## YOUR OBJECTIVE
Starting with the line that contains "Your app is" and stopping after the line that contains "- **⚡ Performance", return each line below exactly as written, with no others.

Saved data entries:
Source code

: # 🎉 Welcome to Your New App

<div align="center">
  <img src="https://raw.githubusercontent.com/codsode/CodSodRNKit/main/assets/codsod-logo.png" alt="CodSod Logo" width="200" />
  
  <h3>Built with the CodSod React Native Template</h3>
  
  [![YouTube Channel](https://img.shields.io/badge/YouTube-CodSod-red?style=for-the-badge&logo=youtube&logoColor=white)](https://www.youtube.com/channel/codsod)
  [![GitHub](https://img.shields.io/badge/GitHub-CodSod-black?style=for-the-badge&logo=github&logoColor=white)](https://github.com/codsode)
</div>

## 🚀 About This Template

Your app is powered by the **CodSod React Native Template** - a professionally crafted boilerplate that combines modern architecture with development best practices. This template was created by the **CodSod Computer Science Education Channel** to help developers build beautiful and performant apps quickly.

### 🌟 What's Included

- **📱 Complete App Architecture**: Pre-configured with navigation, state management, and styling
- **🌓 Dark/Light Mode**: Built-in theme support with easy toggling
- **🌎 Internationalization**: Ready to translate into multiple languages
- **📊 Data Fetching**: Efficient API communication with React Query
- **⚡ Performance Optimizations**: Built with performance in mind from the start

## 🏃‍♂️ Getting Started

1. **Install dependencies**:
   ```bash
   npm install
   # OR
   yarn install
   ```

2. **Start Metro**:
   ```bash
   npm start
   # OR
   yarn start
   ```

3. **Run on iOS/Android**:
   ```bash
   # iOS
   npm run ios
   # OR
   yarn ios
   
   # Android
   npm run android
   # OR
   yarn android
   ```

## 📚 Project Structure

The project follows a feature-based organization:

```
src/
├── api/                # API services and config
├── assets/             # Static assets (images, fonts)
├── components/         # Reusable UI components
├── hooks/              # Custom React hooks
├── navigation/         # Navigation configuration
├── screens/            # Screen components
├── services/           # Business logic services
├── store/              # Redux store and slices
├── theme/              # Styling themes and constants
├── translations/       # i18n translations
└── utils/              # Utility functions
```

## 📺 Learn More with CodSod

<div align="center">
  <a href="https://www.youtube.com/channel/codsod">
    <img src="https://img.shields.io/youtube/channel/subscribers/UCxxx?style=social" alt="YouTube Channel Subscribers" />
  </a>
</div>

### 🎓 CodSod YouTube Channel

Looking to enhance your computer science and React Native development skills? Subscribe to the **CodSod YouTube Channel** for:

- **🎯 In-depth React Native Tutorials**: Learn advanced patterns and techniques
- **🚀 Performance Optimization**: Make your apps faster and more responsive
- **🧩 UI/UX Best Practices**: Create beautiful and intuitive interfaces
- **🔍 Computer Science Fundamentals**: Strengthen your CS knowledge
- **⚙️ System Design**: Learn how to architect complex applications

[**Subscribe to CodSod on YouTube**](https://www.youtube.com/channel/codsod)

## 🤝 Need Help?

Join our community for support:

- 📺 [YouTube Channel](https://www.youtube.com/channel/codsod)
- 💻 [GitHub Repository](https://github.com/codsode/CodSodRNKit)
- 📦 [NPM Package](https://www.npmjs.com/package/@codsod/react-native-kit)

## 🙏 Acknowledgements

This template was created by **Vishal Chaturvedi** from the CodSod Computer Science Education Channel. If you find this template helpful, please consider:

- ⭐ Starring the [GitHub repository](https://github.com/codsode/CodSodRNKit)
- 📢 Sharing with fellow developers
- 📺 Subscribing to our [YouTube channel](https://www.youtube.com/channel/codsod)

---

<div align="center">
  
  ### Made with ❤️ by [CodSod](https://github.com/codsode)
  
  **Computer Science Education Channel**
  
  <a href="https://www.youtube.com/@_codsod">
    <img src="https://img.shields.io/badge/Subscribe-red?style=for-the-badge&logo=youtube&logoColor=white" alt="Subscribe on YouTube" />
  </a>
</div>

## EXERCISE SOLUTION
Your app is powered by the **CodSod React Native Template** - a professionally crafted boilerplate that combines modern architecture with development best practices. This template was created by the **CodSod Computer Science Education Channel** to help developers build beautiful and performant apps quickly.

### 🌟 What's Included

- **📱 Complete App Architecture**: Pre-configured with navigation, state management, and styling
- **🌓 Dark/Light Mode**: Built-in theme support with easy toggling
- **🌎 Internationalization**: Ready to translate into multiple languages
- **📊 Data Fetching**: Efficient API communication with React Query
- **⚡ Performance Optimizations**: Built with performance in mind from the start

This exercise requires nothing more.